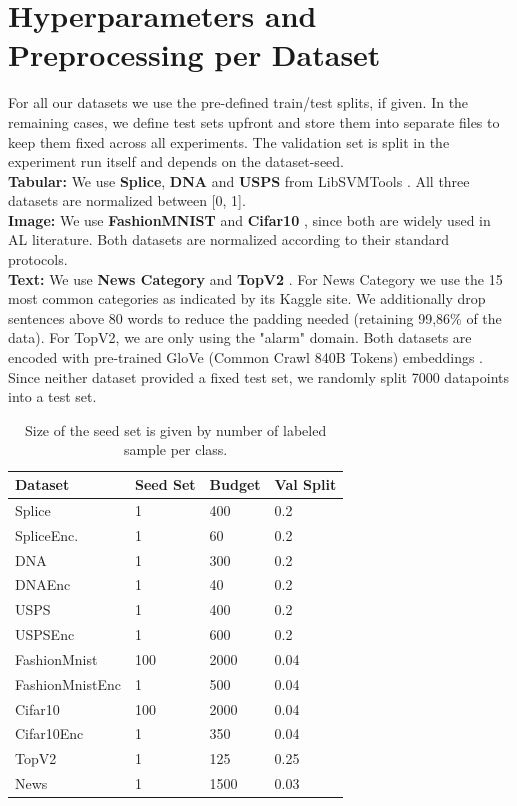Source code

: \documentclass[]{article}
\begin{document}
\section{Hyperparameters and Preprocessing per Dataset}\label{app:hyperparameters}
For all our datasets we use the pre-defined train/test splits, if given. 
In the remaining cases, we define test sets upfront and store them into separate files to keep them fixed across all experiments.
The validation set is split in the experiment run itself and depends on the dataset-seed.\\
\textbf{Tabular:}
We use \textbf{Splice}, \textbf{DNA} and \textbf{USPS} from LibSVMTools \cite{libsvmtools}.
All three datasets are normalized between [0, 1]. \\
\textbf{Image:}
We use \textbf{FashionMNIST} \cite{xiao2017fashion} and \textbf{Cifar10} \cite{krizhevsky2009learning}, since both are widely used in AL literature.
Both datasets are normalized according to their standard protocols. \\
\textbf{Text:}
We use \textbf{News Category} \cite{misra2022news} and \textbf{TopV2} \cite{chen-etal-2020-low-resource}.
For News Category we use  the 15 most common categories as indicated by its Kaggle site.
We additionally drop sentences above 80 words to reduce the padding needed (retaining 99,86\% of the data).
For TopV2, we are only using the "alarm" domain.
Both datasets are encoded with pre-trained GloVe (Common Crawl 840B Tokens) embeddings \cite{pennington2014glove}.
Since neither dataset provided a fixed test set, we randomly split 7000 datapoints into a test set.
%
\begin{table}[H]
	\centering
	\begin{tabular}{l || l l l }
		Dataset & Seed Set & Budget & Val Split \\
		\hline
		Splice & 1 & 400 & 0.2 \\
		SpliceEnc. & 1 & 60 & 0.2 \\
		DNA & 1 & 300 & 0.2 \\
		DNAEnc & 1 & 40 & 0.2 \\
		USPS & 1 & 400 & 0.2 \\
		USPSEnc & 1 & 600 & 0.2 \\
		FashionMnist & 100 & 2000 & 0.04 \\
		FashionMnistEnc & 1 & 500 & 0.04 \\
		Cifar10 & 100 & 2000 & 0.04  \\
		Cifar10Enc & 1 & 350 & 0.04  \\
		TopV2 & 1 & 125 & 0.25  \\
		News & 1 & 1500 & 0.03  \\
	\end{tabular}
	\caption{Size of the seed set is given by number of labeled sample per class.}
	\label{tab:architecture_hps}
\end{table}
\end{document}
########
[What is needed] Except for the pictures, give the data again word for word.

[Answer for the task]
Source code

: \documentclass[]{article}
\begin{document}
\section{Hyperparameters and Preprocessing per Dataset}\label{app:hyperparameters}
For all our datasets we use the pre-defined train/test splits, if given. 
In the remaining cases, we define test sets upfront and store them into separate files to keep them fixed across all experiments.
The validation set is split in the experiment run itself and depends on the dataset-seed.\\
\textbf{Tabular:}
We use \textbf{Splice}, \textbf{DNA} and \textbf{USPS} from LibSVMTools \cite{libsvmtools}.
All three datasets are normalized between [0, 1]. \\
\textbf{Image:}
We use \textbf{FashionMNIST} \cite{xiao2017fashion} and \textbf{Cifar10} \cite{krizhevsky2009learning}, since both are widely used in AL literature.
Both datasets are normalized according to their standard protocols. \\
\textbf{Text:}
We use \textbf{News Category} \cite{misra2022news} and \textbf{TopV2} \cite{chen-etal-2020-low-resource}.
For News Category we use  the 15 most common categories as indicated by its Kaggle site.
We additionally drop sentences above 80 words to reduce the padding needed (retaining 99,86\% of the data).
For TopV2, we are only using the "alarm" domain.
Both datasets are encoded with pre-trained GloVe (Common Crawl 840B Tokens) embeddings \cite{pennington2014glove}.
Since neither dataset provided a fixed test set, we randomly split 7000 datapoints into a test set.
%
\begin{table}[H]
	\centering
	\begin{tabular}{l || l l l }
		Dataset & Seed Set & Budget & Val Split \\
		\hline
		Splice & 1 & 400 & 0.2 \\
		SpliceEnc. & 1 & 60 & 0.2 \\
		DNA & 1 & 300 & 0.2 \\
		DNAEnc & 1 & 40 & 0.2 \\
		USPS & 1 & 400 & 0.2 \\
		USPSEnc & 1 & 600 & 0.2 \\
		FashionMnist & 100 & 2000 & 0.04 \\
		FashionMnistEnc & 1 & 500 & 0.04 \\
		Cifar10 & 100 & 2000 & 0.04  \\
		Cifar10Enc & 1 & 350 & 0.04  \\
		TopV2 & 1 & 125 & 0.25  \\
		News & 1 & 1500 & 0.03  \\
	\end{tabular}
	\caption{Size of the seed set is given by number of labeled sample per class.}
	\label{tab:architecture_hps}
\end{table}
\end{document}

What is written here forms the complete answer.